The agreement calls for global emissions to peak as soon as possible, recognising that this will take longer for developing countries and to undertake rapid reductions thereafter in accordance with the best available science.  Before and during the Paris conference, countries submitted comprehensive national climate action plans to reduce their emissions. The sum total of the 185 intended nationally determined contributions prepared in advance of the Paris conference are not yet enough to keep the world below 2°C by the end of the century.  However, the agreement traces the way to achieving this target.


To achieve this common ambition, governments agreed to come together every 5 years to set more ambitious targets as required by science.  They also accepted to report to each other and the public on how well they are doing to implement their targets, to ensure transparency and oversight. A global stocktake will take place every five years. A robust transparency and accountability system will track progress towards the long-term goal.

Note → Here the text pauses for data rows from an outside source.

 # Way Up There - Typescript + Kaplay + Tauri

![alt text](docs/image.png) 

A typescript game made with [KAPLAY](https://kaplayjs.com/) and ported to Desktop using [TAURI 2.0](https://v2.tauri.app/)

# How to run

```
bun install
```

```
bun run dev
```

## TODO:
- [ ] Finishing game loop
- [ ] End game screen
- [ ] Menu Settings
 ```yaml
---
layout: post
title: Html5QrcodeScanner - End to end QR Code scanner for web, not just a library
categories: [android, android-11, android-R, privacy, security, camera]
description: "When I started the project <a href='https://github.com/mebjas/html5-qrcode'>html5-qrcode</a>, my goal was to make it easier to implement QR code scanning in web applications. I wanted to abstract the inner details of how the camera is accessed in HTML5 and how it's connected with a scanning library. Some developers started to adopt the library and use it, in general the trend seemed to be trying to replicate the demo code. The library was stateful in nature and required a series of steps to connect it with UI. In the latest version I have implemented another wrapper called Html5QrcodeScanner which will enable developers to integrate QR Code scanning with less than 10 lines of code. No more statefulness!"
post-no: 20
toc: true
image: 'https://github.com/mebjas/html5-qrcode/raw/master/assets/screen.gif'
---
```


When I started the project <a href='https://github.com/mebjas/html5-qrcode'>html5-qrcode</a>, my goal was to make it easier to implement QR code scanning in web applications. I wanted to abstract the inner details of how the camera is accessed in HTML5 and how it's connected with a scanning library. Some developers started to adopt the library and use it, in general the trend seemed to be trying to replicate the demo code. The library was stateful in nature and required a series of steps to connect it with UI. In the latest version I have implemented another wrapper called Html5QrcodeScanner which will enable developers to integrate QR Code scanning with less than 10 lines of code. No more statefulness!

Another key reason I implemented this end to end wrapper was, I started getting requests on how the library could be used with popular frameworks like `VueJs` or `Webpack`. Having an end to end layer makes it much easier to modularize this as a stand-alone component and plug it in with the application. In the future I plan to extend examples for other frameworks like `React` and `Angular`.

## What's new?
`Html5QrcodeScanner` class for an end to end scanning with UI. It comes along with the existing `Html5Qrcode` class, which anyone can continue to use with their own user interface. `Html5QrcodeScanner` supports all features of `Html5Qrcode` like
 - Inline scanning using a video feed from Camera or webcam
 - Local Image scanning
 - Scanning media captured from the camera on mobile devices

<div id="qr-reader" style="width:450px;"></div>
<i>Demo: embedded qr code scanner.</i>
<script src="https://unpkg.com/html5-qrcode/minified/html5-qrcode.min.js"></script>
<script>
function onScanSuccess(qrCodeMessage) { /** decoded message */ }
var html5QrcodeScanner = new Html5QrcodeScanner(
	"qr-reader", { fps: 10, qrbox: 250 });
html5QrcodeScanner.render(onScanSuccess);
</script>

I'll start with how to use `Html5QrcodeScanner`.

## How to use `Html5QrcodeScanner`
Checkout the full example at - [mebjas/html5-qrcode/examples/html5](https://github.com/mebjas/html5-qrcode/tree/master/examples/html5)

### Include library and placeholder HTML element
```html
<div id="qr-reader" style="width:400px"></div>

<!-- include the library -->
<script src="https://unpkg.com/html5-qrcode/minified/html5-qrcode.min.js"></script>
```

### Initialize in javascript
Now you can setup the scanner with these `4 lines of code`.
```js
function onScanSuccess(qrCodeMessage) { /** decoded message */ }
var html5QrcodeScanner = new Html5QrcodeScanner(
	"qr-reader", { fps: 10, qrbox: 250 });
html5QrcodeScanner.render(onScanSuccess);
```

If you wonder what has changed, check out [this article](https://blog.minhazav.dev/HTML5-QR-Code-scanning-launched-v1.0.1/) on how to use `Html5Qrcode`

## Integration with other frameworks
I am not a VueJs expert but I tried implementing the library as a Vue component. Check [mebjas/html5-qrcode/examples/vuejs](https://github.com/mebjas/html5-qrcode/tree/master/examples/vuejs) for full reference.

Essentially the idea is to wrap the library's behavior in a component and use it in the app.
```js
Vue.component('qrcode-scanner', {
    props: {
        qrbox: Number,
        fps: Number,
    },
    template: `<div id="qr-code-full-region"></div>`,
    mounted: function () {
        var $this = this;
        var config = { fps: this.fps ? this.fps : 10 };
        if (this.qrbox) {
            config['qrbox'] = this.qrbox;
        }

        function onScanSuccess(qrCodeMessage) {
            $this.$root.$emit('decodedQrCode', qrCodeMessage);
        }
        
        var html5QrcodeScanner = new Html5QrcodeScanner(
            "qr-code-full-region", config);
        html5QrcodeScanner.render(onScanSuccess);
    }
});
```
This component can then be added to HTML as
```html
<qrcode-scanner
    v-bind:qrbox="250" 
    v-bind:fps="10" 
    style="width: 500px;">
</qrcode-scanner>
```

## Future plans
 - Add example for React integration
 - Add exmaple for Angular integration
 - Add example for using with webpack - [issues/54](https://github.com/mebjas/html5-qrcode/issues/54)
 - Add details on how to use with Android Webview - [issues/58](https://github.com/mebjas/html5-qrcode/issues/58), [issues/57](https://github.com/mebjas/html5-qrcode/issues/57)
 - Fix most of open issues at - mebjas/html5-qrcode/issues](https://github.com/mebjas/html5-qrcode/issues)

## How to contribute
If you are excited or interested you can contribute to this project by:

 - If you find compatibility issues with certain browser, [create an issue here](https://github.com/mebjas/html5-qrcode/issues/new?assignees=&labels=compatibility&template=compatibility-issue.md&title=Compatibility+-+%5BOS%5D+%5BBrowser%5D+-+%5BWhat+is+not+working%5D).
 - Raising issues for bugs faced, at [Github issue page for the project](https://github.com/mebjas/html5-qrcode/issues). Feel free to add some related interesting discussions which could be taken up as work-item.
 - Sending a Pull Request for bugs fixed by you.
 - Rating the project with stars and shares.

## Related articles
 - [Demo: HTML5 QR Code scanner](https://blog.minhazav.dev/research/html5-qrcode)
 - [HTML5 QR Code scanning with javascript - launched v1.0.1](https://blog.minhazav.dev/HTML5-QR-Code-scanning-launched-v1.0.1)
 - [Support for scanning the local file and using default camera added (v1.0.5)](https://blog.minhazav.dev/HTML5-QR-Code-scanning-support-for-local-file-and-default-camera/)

The EU and other developed countries will continue to support climate action to reduce emissions and build resilience to climate change impacts in developing countries. Other countries are encouraged to provide or continue to provide such support voluntarily. Continued and enhanced international support for adaptation will be provided to developing countries. Developed countries intend to continue their existing collective goal to mobilise $100 billion per year until 2025 when a new collective goal will be set.


The agreement has not been hailed as a success by all.  A leading climate scientist has denounced the Paris climate change agreement as a “fraud” – saying there is “no action, just promises”.  Professor James Hansen – credited as being the “father of climate change awareness” – told the Guardian that the talks that culminated in a deal on Saturday were just “worthless words”.